I once had to work on a Unix-based application talking to a mainframe. The files coming off the mainframe were curiously formatted, and of course, wouldn’t match the specifications. Since munging files is so much easier in Perl than in C, I used Perl scripts and an embedded Perl interpreter to parse these files so that I could change the parsing strategy at will.
I could have chosen the easier option of spawning an external Perl
script using system(3)
or
popen(3)
and fetching its output from a temporary
file or a pipe. This approach works very well for a large number of
applications, as is evident from the success of CGI. There is much to
be said for separating application functionality into two separately
debuggable programs. But it wasn’t fast enough for my
application. Additionally, the data flowing across the interface
wasn’t simple enough, so I would have had to write a lot of
code to format this data on one end and to parse it on the other.
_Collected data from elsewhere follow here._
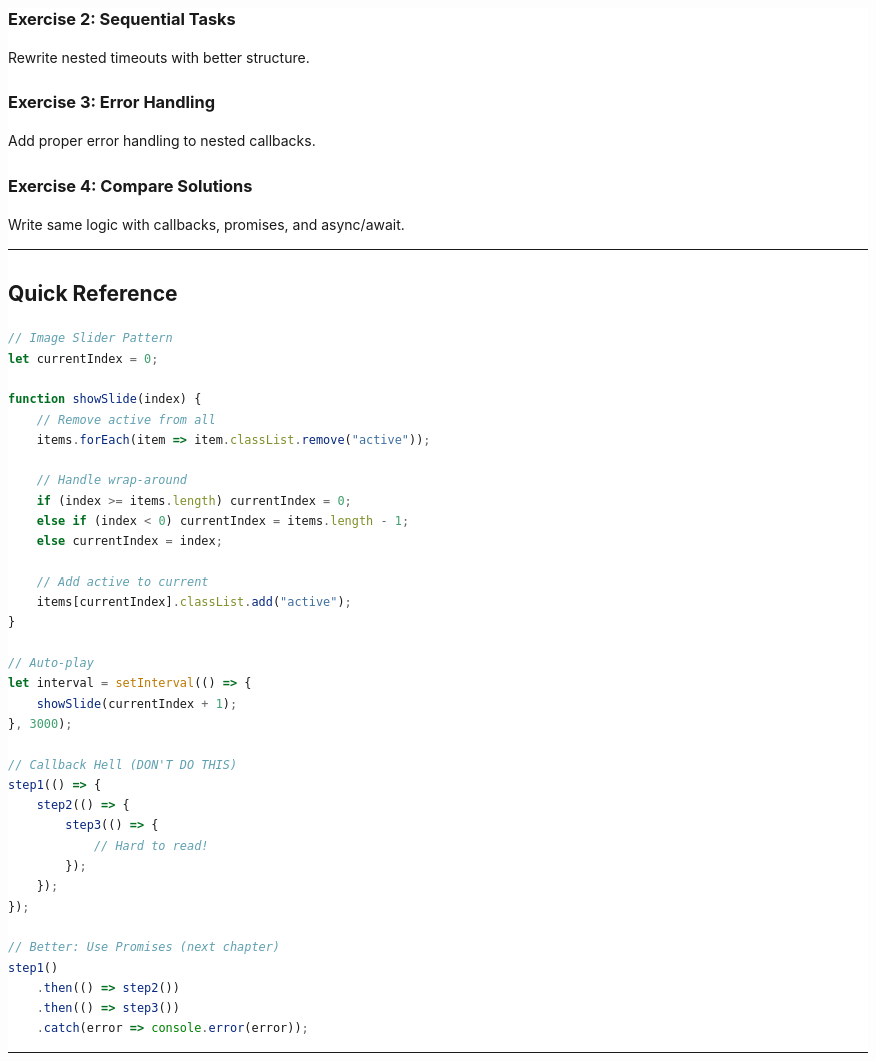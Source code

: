 ### Exercise 2: Sequential Tasks
Rewrite nested timeouts with better structure.

### Exercise 3: Error Handling
Add proper error handling to nested callbacks.

### Exercise 4: Compare Solutions
Write same logic with callbacks, promises, and async/await.

---

## Quick Reference

```javascript
// Image Slider Pattern
let currentIndex = 0;

function showSlide(index) {
    // Remove active from all
    items.forEach(item => item.classList.remove("active"));
    
    // Handle wrap-around
    if (index >= items.length) currentIndex = 0;
    else if (index < 0) currentIndex = items.length - 1;
    else currentIndex = index;
    
    // Add active to current
    items[currentIndex].classList.add("active");
}

// Auto-play
let interval = setInterval(() => {
    showSlide(currentIndex + 1);
}, 3000);

// Callback Hell (DON'T DO THIS)
step1(() => {
    step2(() => {
        step3(() => {
            // Hard to read!
        });
    });
});

// Better: Use Promises (next chapter)
step1()
    .then(() => step2())
    .then(() => step3())
    .catch(error => console.error(error));
```

---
Spawning external scripts has the additional problem that it
doesn’t give you a persistent context. That is, every time you
launch a Perl script, it doesn’t remember anything from the
time it was last invoked, and it would have to reopen socket
connections, database connections, restart transactions, and so on.
The embedded interpreter approach is taken by the Apache web server
[Section 19.5].
Writing a scripting frontend forces you to simplify the interface functions to ease the integration with the scripting language. Happily enough, this also makes life easy for other C programmers using your libraries.
A scripting facility presents an opportunity to provide programmatic access to instrumentation probes embedded in the code (for monitoring performance, memory usage, dynamic assertions, etc.). For example, you can automatically set up an audit trail of all inbound user connections when the number of users exceeds 50.
Applications may not be satisfied with simple configuration files (name-value properties, such as those provided by the Microsoft Windows Registry).